## Work to be completed
Word for word, set down every line of the entries below from the line with "Link del repositorio: https://github.com/cardiocheck/fase_0.git" to the line with "En el repositorio", including both, and no other line.

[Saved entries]
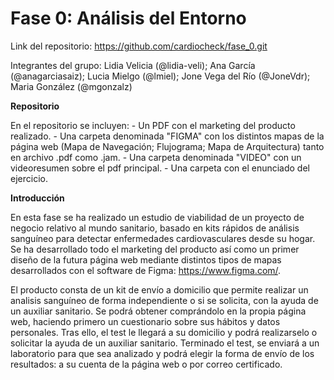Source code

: # Fase 0: Análisis del Entorno

Link del repositorio: https://github.com/cardiocheck/fase_0.git

Integrantes del grupo: Lidia Velicia (@lidia-veli); Ana García (@anagarciasaiz); Lucia Mielgo (@lmiel); Jone Vega del Río (@JoneVdr); Maria González (@mgonzalz)

**Repositorio**

En el repositorio se incluyen:
    - Un PDF con el marketing del producto realizado.
    - Una carpeta denominada "FIGMA" con los distintos mapas de la página web (Mapa de Navegación; Flujograma; Mapa de Arquitectura) tanto en archivo .pdf como .jam.
    -  Una carpeta denominada "VIDEO" con un videoresumen sobre el pdf principal.
    - Una carpeta con el enunciado del ejercicio.

**Introducción**

En esta fase se ha realizado un estudio de viabilidad de un proyecto de negocio relativo al mundo sanitario, basado en kits rápidos de análisis sanguíneo para detectar enfermedades cardiovasculares desde su hogar. Se ha desarrollado todo el marketing del producto así como un primer diseño de la futura página web mediante distintos tipos de mapas desarrollados con el software de Figma: https://www.figma.com/.

El producto consta de un kit de envío a domicilio que permite realizar un analisis sanguíneo de forma independiente o si se solicita, con la ayuda de un auxiliar sanitario. Se podrá obtener comprándolo en la propia página web, haciendo primero un cuestionario sobre sus hábitos y datos personales. Tras ello, el test le llegará a su domicilio y podrá realizarselo o solicitar la ayuda de un auxiliar sanitario. Terminado el test, se enviará a un laboratorio para que sea analizado y podrá elegir la forma de envío de los resultados: a su cuenta de la página web o por correo certificado.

## Output
Link del repositorio: https://github.com/cardiocheck/fase_0.git

Integrantes del grupo: Lidia Velicia (@lidia-veli); Ana García (@anagarciasaiz); Lucia Mielgo (@lmiel); Jone Vega del Río (@JoneVdr); Maria González (@mgonzalz)

**Repositorio**

En el repositorio se incluyen:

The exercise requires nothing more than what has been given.